It is observed that the FREQ measure is not very good as it picks up bigrams like 'right now', 'make sure' etc based on their raw frequencies, which are not really very interesting. More sophisticated measures like PMI and CHI perform better.
Below we list the top 25 bigrams based on FREQ for Democratic and Republican presidents in the post-reagan era
Democratic
'tax credit', 'clean energy', 'high school', 'work together', 'working families', 'young people', 'health insurance', 'vice president', 'every american', 'fellow americans', 'first time', 'right now', 'world s', 'new jobs', 'two years', 'middle class', 'years ago', 'social security', 'make sure', 'united states', '21st century', 'america s', 'last year', 'american people', 'health care'
Republican
'small businesses', 'federal government', 'nuclear weapons', 'years ago', 'mass destruction', 'nation s', 'every american', 'iraq s', 'law enforcement', 'work together', 'united nations', 'last year', 'al qaida', 'health insurance', 'make sure', 'al qaeda', 'tax relief', 'fellow citizens', 'saddam hussein', 'middle east', 'america s', 'american people', 'health care', 'social security', 'united states'
Some interesting phrases in the democratic speeches are: tax credit, clean energy, high school, working families, heath insurance, new jobs. These bigrams are expected since clean energy, families, education, health care are part of the core focus of Democrats.

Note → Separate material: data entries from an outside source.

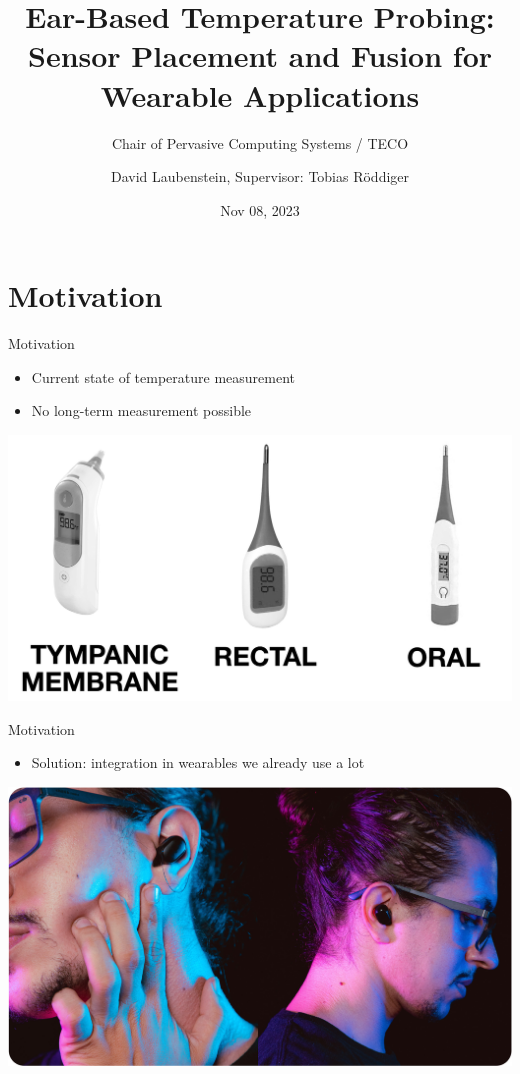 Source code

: \documentclass[en]{sdqbeamer}
\title[Ear-Based Temperature Probing]{Ear-Based Temperature Probing: \\ Sensor Placement and Fusion for Wearable Applications}
\subtitle{Chair of Pervasive Computing Systems / TECO}
\author[David Laubenstein]{David Laubenstein, Supervisor: Tobias Röddiger}
\date[11/08/2023]{Nov 08, 2023}
\begin{document}
 
\KITtitleframe


\section{Motivation}
\begin{frame}{Motivation}
    \begin{itemize}
        \item Current state of temperature measurement \cite{TemperatureDigitalGlassa}
        \item No long-term measurement possible
    \end{itemize}
    \begin{center}
        \includegraphics[scale=0.15]{proposal-presentation/images/thermometer_types.jpg}    
    \end{center}
\end{frame}

\begin{frame}{Motivation}
    \begin{itemize}
        \item Solution: integration in wearables we already use a lot
    \end{itemize}
    \begin{center}
        \includegraphics[scale=0.14]{proposal-presentation/images/inears/earbuds_picture.jpg}
    \end{center}
\end{frame}
\end{document}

Some interesting phrases in the republican speeches are: nuclear weapons, mass destruction, health insurance, tax relief, middle east. These bigrams are expected due to Republicans emphasis on the war in the Middle East and lower taxation.
Statistical tests can be performed to identify bigrams which occur significantly more in one of the party's speeches compared to the other. Using both Chi-square or G test, similar results are observed.
Hypothesis:
Test Statistic: Chi square on Contingency table.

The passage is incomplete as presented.